David Watkinson
David Watkinson is the namesake and posthumous founder of the Watkinson Library, a public research library, the rare book and special collections of Trinity College, and the repository of the College Archives, located within the Raether Library and Information Technology Center.
David Watkinson was born in England in 1778 and came to New England with his parents and 11 siblings in 1795, at the age of 17. Having first settled in New York in the mercantile business, Watkinson moved to Hartford in 1799 after having recovered from a bout of yellow fever. He established a general wholesale business, selling hardware, iron, and steel, and by 1801, had built a brick and mortar building at 350 Front Street. In 1803, David Watkinson married Olivia Hudson, daughter of the partner of the publishing firm Hudson and Goodwin, proprietors of the Hartford Courant.
By 1819, Watkinson had taken a partner and the firm became Watkinson & Co., where he worked until his retirement in 1841. David Watkinson was also active in other business activities in the Hartford area from the beginning of his time there, into his retirement years, and even until his death in 1857. He took a keen interest in helping new businesses or improving old ones, especially with regard to travel and river navigation. He became the director of the Hartford Bank, the Hartford Fire Insurance Company, and the Connecticut River Banking Company, as well as serving as director and president of the New Haven and Hartford Railroad. He also owned businesses with two of his brothers.
David Watkinson frequently updated his will with codicils—sixteen in all—that “reflected an affectionate concern not only for his family and friends but also for the welfare of the community where he had lived all of his adult life.” 1) In Codicil No. 11, Watkinson directed that there be “a library of Reference, to be accessible at all reasonable hours and times to all citizens and other residents and visitors in the State of Connecticut.” 2) To establish this library, Watkinson willed $100,000 to nine trustees (or those remaining alive at his decease) for general endowment of the library. Of this, an amount totaling $78,000 was set aside as principal for a Library Fund, from which only income could be disbursed. The remainder was to be utilized by a board of trustees to house books, preferably in a “convenient connexion” with the Connecticut Historical Society and to hire a librarian who would select, maintain, and make available books, maps, and other library resources for non-circulating use by the general public.

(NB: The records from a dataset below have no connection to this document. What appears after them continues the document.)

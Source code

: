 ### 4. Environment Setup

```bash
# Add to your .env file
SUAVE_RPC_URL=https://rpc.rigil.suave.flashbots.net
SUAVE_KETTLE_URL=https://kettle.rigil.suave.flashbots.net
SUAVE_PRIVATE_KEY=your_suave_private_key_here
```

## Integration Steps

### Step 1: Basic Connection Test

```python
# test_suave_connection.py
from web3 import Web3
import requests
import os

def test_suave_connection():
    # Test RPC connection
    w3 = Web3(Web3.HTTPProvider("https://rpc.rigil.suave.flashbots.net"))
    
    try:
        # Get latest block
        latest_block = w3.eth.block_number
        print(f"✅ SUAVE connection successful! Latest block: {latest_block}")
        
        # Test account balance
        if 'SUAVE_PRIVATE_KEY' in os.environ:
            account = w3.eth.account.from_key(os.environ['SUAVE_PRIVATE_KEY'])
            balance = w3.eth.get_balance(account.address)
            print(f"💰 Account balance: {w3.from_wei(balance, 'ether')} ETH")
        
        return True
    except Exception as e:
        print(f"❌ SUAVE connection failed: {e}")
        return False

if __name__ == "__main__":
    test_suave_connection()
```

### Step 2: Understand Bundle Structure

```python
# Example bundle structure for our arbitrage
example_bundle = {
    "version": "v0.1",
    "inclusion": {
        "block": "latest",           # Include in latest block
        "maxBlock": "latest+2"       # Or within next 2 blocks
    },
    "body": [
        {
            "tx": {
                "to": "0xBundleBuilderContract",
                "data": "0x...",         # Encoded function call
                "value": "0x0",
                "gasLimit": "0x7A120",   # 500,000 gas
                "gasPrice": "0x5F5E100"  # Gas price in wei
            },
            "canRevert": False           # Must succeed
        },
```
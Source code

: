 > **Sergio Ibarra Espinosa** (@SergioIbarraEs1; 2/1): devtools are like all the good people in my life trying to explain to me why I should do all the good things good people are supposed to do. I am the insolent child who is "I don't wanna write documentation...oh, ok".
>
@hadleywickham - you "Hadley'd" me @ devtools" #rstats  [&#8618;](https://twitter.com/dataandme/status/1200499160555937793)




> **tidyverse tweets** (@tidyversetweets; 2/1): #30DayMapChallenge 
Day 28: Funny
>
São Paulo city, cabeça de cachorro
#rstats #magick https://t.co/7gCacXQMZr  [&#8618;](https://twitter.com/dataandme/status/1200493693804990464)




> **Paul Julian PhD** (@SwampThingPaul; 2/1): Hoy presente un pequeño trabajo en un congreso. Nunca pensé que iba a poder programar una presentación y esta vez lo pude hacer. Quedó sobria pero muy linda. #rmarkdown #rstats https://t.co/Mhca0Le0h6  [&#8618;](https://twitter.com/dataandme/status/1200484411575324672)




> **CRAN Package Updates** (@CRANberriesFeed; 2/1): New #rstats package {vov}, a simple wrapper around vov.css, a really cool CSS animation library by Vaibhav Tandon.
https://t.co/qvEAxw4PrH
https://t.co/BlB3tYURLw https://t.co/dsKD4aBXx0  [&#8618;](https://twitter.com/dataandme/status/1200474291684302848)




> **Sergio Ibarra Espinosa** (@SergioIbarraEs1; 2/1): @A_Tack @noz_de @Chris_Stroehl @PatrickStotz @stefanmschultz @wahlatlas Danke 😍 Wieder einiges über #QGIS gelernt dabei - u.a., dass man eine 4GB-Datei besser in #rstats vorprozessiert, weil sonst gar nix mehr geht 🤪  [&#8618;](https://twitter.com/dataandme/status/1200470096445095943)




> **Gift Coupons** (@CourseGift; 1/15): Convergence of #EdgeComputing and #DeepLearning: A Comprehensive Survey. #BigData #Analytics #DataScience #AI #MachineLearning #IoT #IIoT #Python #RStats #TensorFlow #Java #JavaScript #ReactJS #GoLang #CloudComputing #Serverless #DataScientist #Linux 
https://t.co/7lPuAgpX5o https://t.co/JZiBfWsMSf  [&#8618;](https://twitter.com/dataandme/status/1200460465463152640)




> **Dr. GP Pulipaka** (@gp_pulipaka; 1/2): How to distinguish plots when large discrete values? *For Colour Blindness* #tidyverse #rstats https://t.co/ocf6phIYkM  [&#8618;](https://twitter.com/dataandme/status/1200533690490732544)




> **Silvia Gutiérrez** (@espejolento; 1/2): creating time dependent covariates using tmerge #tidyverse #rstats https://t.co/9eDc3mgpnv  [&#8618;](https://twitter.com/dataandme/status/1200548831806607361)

David Watkinson was also an incorporator and charter trustee of Washington College (now Trinity); the Watkinson Library has been a presence in the lives of the students and faculty of Trinity College from the beginning. At the opening of its doors to patrons in August 1866, the Watkinson Library was pronounced as “the pride and honor and ornament of our city” of Hartford. 3) Between 1949 and 1951, Trinity College offered to permanently house the Watkinson Library on its campus in a new library building to be constructed, and in 1952, the Watkinson became a part of the Trinity College library system. A unique feature of this union is that by charter, the Watkinson Library maintains a distinct identity as a separate, non-circulating collection available to the needs of all researchers, not just those in the Trinity College community.
Sources
David Watkinson's Library: One Hundred Years in Hartford, Connecticut, 1866-1966 (1966) by Marian G.M. Clarke, pp. 2-7, 12-13, 25.